RECORD SET →
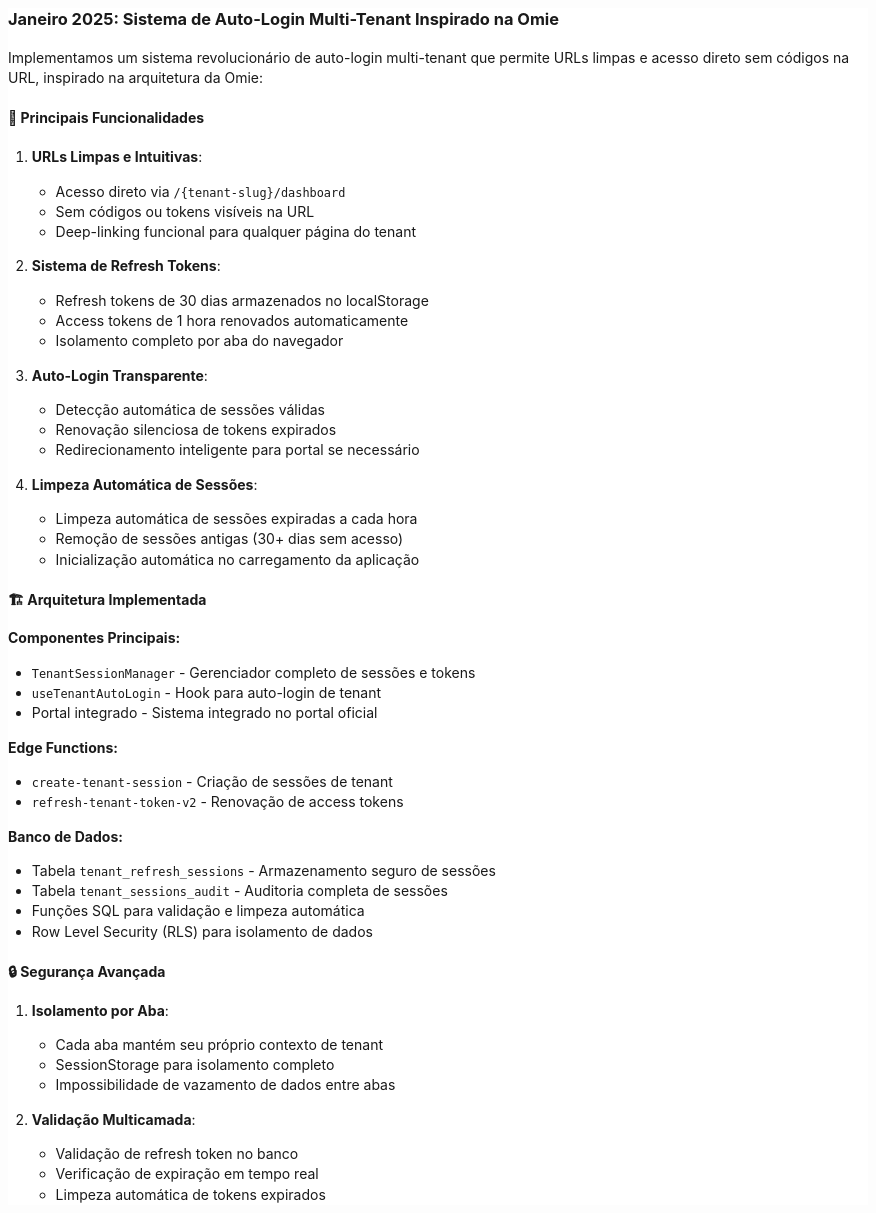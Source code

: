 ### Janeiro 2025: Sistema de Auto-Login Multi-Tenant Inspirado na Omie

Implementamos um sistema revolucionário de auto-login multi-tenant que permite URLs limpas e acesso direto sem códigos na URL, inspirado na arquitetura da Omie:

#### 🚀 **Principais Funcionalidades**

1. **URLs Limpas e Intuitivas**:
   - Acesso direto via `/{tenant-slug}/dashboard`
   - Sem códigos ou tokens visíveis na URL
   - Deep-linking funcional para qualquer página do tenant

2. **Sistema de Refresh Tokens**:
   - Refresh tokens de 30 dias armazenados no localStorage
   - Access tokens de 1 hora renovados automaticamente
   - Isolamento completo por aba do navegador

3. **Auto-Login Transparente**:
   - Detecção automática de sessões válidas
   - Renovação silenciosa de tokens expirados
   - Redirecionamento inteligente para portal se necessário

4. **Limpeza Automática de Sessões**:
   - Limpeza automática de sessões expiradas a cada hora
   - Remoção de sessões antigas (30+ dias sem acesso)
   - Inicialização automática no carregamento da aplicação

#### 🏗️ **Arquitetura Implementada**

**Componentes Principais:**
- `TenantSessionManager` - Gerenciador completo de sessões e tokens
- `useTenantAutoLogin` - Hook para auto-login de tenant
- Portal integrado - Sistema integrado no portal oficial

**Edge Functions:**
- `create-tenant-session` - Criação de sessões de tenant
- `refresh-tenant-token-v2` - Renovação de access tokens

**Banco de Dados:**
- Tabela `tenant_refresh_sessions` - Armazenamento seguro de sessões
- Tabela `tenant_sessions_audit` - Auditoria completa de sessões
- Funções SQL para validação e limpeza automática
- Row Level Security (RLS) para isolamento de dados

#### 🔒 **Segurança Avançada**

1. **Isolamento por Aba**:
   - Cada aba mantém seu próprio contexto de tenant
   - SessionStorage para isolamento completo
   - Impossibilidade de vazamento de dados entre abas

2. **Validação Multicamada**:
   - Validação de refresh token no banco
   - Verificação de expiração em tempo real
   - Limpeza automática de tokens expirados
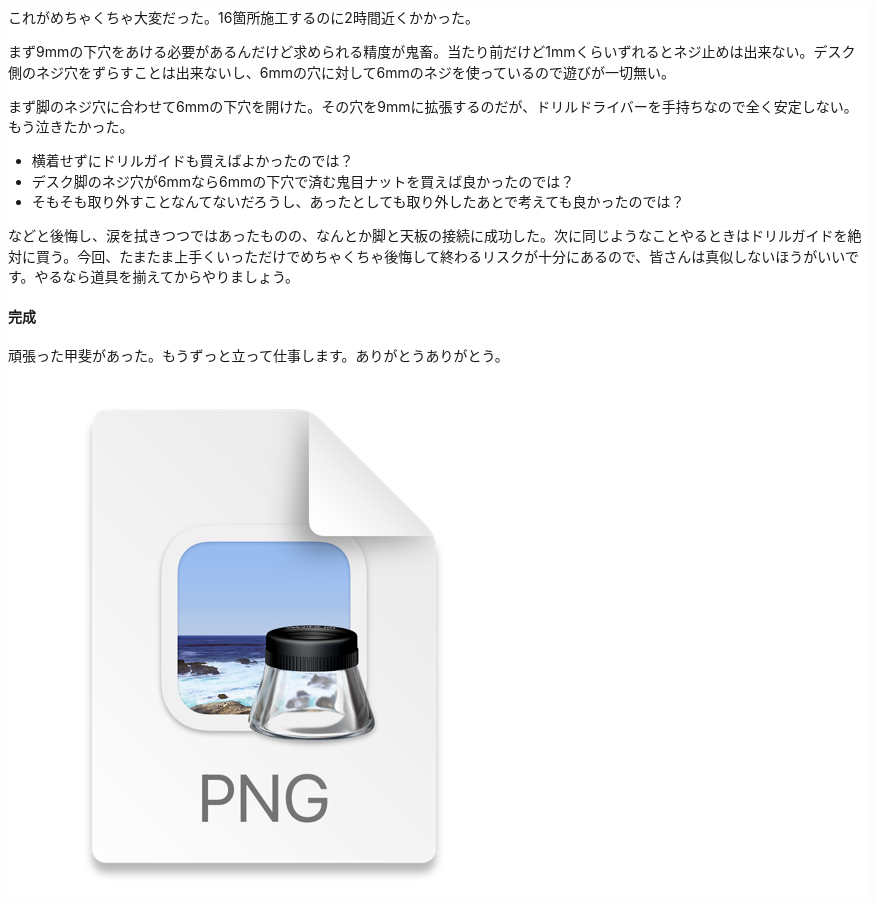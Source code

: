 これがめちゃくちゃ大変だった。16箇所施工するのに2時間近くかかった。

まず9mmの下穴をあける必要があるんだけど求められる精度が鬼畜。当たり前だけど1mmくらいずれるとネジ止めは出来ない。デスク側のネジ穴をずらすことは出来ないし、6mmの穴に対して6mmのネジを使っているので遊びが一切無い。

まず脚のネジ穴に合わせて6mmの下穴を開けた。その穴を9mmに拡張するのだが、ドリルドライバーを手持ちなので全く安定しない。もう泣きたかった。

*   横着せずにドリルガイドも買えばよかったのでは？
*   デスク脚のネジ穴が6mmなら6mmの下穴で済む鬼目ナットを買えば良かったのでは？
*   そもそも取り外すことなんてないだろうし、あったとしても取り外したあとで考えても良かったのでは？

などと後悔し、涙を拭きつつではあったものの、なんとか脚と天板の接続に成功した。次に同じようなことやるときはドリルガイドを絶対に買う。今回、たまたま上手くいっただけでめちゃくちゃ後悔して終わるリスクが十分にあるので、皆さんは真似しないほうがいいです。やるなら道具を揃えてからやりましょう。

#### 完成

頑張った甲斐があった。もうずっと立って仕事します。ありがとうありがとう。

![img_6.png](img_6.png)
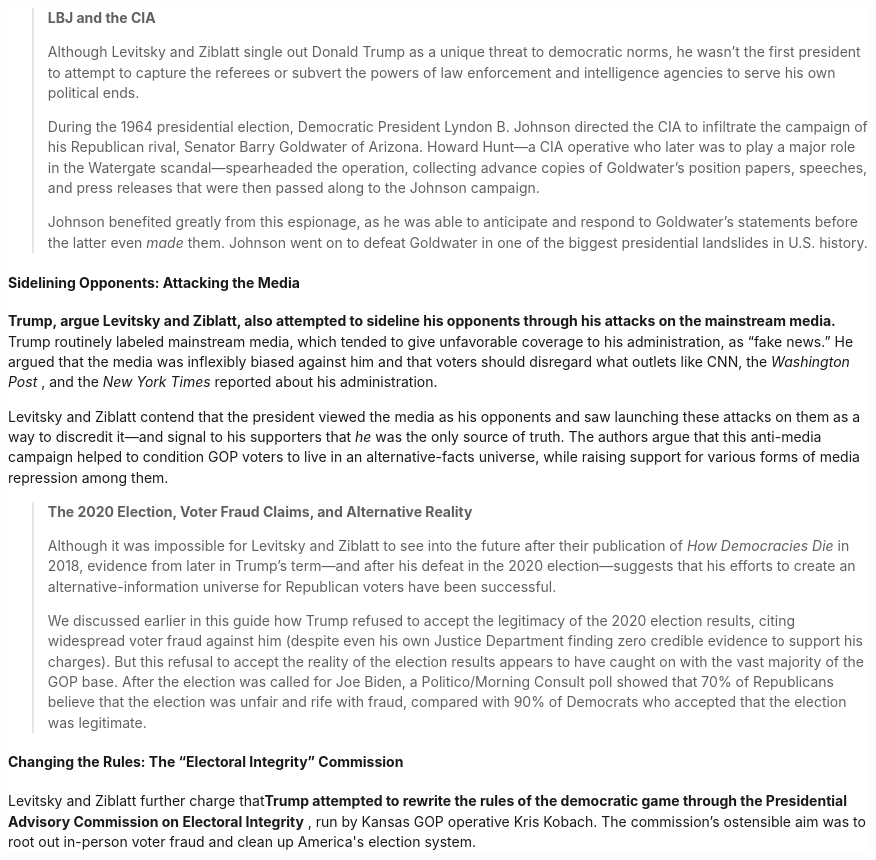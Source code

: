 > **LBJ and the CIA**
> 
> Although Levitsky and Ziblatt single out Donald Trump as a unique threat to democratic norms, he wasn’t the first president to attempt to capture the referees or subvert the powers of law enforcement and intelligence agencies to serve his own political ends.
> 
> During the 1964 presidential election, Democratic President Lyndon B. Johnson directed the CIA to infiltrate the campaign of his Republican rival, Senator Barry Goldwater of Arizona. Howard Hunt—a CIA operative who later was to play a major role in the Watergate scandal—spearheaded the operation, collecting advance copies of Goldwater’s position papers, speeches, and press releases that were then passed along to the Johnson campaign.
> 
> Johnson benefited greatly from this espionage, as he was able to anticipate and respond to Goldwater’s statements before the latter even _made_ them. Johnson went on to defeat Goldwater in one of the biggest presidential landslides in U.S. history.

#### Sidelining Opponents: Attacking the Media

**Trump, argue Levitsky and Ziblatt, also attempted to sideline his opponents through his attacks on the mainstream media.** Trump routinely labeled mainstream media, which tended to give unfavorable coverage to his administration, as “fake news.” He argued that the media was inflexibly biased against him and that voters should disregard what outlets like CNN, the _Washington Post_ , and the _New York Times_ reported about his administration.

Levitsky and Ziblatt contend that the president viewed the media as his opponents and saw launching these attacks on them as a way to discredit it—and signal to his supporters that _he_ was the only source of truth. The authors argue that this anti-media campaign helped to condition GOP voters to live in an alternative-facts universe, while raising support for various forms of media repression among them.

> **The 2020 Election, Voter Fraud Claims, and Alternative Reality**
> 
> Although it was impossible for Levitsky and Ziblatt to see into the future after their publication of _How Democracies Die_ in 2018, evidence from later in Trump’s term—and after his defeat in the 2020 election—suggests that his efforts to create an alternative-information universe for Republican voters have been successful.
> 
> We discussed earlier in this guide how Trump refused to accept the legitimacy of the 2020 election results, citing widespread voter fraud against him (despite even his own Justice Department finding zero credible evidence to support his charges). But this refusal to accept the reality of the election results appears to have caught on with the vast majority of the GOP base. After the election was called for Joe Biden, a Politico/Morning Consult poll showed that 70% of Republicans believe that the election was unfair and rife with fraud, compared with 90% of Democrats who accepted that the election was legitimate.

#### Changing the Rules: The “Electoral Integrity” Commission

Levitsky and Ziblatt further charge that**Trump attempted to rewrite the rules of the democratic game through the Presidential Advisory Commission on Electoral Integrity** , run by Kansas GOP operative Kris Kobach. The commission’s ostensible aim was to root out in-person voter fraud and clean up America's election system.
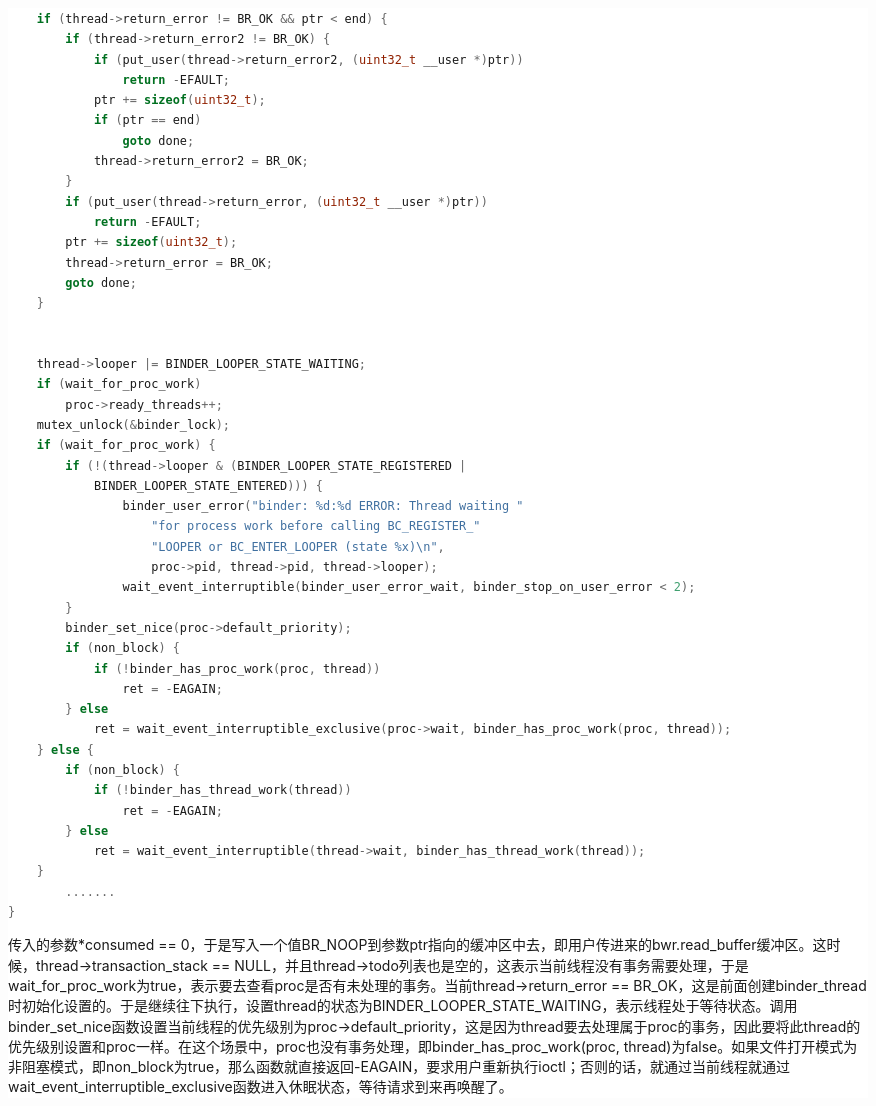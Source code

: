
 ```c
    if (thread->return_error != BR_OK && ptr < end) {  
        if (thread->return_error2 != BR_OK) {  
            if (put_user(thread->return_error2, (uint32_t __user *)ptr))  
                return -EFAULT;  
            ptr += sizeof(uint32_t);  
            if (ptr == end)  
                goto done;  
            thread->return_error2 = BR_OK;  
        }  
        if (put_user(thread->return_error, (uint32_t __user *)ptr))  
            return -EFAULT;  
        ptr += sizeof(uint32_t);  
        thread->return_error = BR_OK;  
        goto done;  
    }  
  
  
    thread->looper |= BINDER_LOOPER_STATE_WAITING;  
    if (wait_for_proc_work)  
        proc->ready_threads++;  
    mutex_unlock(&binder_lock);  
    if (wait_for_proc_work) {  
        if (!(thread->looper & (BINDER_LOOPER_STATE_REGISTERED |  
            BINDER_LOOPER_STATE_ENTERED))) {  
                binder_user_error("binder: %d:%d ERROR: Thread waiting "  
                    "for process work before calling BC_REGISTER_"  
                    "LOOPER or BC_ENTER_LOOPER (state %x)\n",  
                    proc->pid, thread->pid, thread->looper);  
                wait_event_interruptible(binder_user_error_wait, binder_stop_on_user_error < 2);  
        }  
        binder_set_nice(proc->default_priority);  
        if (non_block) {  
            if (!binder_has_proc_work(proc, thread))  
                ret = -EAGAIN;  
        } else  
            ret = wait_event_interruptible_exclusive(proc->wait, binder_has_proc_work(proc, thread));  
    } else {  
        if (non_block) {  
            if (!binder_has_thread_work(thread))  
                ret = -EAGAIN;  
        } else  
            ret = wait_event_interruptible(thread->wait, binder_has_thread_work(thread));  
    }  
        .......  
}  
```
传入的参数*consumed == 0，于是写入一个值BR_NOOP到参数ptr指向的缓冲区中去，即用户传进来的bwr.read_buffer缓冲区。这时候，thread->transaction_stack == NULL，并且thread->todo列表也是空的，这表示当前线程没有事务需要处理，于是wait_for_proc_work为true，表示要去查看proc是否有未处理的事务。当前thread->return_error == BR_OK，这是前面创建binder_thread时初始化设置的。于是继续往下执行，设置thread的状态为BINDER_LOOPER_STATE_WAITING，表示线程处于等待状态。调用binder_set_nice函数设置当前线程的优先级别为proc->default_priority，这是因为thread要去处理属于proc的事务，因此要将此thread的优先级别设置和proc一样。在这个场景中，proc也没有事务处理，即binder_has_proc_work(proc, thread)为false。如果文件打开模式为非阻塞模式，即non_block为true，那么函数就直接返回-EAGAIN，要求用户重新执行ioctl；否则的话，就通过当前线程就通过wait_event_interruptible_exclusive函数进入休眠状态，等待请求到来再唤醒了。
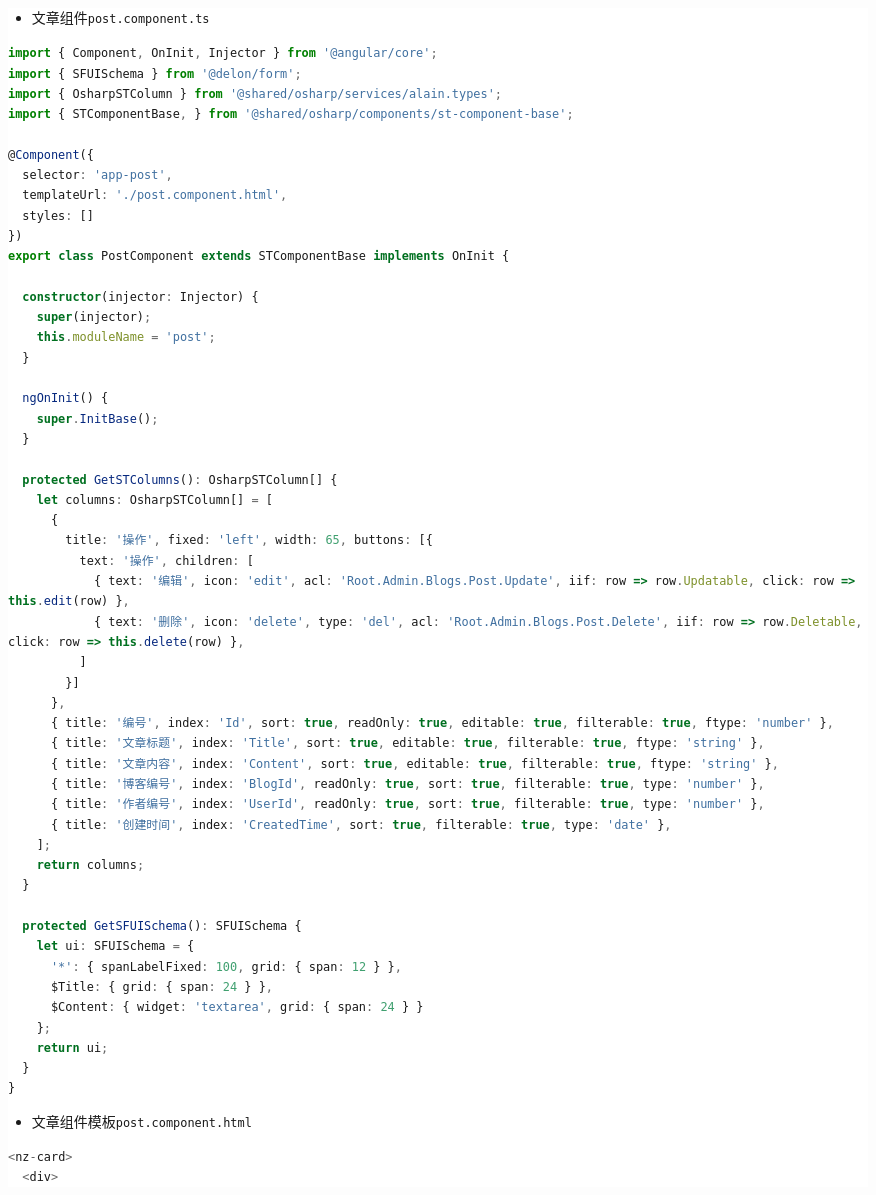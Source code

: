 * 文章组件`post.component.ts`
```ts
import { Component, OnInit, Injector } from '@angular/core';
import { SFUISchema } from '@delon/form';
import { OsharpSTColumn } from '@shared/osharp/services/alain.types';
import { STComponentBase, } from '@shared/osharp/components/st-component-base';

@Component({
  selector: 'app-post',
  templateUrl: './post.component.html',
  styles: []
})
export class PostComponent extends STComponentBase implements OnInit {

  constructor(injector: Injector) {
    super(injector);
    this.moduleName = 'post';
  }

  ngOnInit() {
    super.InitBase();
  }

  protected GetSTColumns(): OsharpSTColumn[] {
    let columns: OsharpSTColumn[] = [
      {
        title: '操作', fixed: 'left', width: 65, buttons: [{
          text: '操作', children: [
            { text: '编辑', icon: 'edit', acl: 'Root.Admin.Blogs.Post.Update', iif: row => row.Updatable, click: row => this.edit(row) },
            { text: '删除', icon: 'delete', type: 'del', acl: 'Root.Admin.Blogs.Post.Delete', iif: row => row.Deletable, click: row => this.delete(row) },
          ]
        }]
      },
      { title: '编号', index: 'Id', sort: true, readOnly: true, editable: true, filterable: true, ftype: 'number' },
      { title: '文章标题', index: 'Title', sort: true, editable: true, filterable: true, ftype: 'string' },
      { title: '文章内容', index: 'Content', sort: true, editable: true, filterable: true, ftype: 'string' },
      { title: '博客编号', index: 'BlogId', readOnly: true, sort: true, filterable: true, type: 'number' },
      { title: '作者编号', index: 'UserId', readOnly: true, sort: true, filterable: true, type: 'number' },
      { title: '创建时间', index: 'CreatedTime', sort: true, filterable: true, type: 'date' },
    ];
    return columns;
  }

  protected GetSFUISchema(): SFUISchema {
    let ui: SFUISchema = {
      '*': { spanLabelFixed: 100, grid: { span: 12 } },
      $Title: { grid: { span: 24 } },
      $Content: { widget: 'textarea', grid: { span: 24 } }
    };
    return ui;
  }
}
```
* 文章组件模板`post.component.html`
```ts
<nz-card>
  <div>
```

EXERCISE PROMPT → Your reply should contain only an exact copy of the lines from the beginning of the material through the line with "- Renovação silenciosa de tokens expirados", both ends included, with the pictures removed.

RESULT FOR THIS EXERCISE →
Source code

: ### Janeiro 2025: Sistema de Auto-Login Multi-Tenant Inspirado na Omie

Implementamos um sistema revolucionário de auto-login multi-tenant que permite URLs limpas e acesso direto sem códigos na URL, inspirado na arquitetura da Omie:

#### 🚀 **Principais Funcionalidades**

1. **URLs Limpas e Intuitivas**:
   - Acesso direto via `/{tenant-slug}/dashboard`
   - Sem códigos ou tokens visíveis na URL
   - Deep-linking funcional para qualquer página do tenant

2. **Sistema de Refresh Tokens**:
   - Refresh tokens de 30 dias armazenados no localStorage
   - Access tokens de 1 hora renovados automaticamente
   - Isolamento completo por aba do navegador

3. **Auto-Login Transparente**:
   - Detecção automática de sessões válidas
   - Renovação silenciosa de tokens expirados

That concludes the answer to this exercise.